What you have to do: Copy each entry exactly, leaving nothing out.

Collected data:
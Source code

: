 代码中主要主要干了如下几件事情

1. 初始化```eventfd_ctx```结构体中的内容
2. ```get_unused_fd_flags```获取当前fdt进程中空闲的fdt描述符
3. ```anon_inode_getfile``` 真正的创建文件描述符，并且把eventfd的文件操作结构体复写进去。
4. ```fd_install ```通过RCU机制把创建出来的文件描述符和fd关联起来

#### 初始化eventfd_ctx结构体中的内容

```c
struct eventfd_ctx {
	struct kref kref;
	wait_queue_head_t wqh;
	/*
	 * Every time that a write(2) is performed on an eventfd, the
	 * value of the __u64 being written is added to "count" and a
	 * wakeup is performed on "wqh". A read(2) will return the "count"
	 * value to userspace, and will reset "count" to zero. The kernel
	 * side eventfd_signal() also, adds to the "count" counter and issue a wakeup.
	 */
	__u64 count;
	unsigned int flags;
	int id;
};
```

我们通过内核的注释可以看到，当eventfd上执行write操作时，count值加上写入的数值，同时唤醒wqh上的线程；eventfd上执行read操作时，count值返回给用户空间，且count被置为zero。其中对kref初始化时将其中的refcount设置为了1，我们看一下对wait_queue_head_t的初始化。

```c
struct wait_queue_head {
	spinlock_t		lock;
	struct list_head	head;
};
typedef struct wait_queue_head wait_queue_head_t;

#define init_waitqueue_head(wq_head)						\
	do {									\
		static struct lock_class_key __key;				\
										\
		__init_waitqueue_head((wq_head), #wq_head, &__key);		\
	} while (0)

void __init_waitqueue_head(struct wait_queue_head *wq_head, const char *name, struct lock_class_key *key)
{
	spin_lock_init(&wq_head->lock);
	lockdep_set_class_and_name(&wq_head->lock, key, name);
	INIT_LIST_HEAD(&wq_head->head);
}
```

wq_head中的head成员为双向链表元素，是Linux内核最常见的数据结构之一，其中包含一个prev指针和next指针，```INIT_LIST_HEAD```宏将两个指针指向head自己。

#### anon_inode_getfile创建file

Finished exercise:
Source code

: 代码中主要主要干了如下几件事情

1. 初始化```eventfd_ctx```结构体中的内容
2. ```get_unused_fd_flags```获取当前fdt进程中空闲的fdt描述符
3. ```anon_inode_getfile``` 真正的创建文件描述符，并且把eventfd的文件操作结构体复写进去。
4. ```fd_install ```通过RCU机制把创建出来的文件描述符和fd关联起来

#### 初始化eventfd_ctx结构体中的内容

```c
struct eventfd_ctx {
	struct kref kref;
	wait_queue_head_t wqh;
	/*
	 * Every time that a write(2) is performed on an eventfd, the
	 * value of the __u64 being written is added to "count" and a
	 * wakeup is performed on "wqh". A read(2) will return the "count"
	 * value to userspace, and will reset "count" to zero. The kernel
	 * side eventfd_signal() also, adds to the "count" counter and issue a wakeup.
	 */
	__u64 count;
	unsigned int flags;
	int id;
};
```

我们通过内核的注释可以看到，当eventfd上执行write操作时，count值加上写入的数值，同时唤醒wqh上的线程；eventfd上执行read操作时，count值返回给用户空间，且count被置为zero。其中对kref初始化时将其中的refcount设置为了1，我们看一下对wait_queue_head_t的初始化。

```c
struct wait_queue_head {
	spinlock_t		lock;
	struct list_head	head;
};
typedef struct wait_queue_head wait_queue_head_t;

#define init_waitqueue_head(wq_head)						\
	do {									\
		static struct lock_class_key __key;				\
										\
		__init_waitqueue_head((wq_head), #wq_head, &__key);		\
	} while (0)

void __init_waitqueue_head(struct wait_queue_head *wq_head, const char *name, struct lock_class_key *key)
{
	spin_lock_init(&wq_head->lock);
	lockdep_set_class_and_name(&wq_head->lock, key, name);
	INIT_LIST_HEAD(&wq_head->head);
}
```

wq_head中的head成员为双向链表元素，是Linux内核最常见的数据结构之一，其中包含一个prev指针和next指针，```INIT_LIST_HEAD```宏将两个指针指向head自己。

#### anon_inode_getfile创建file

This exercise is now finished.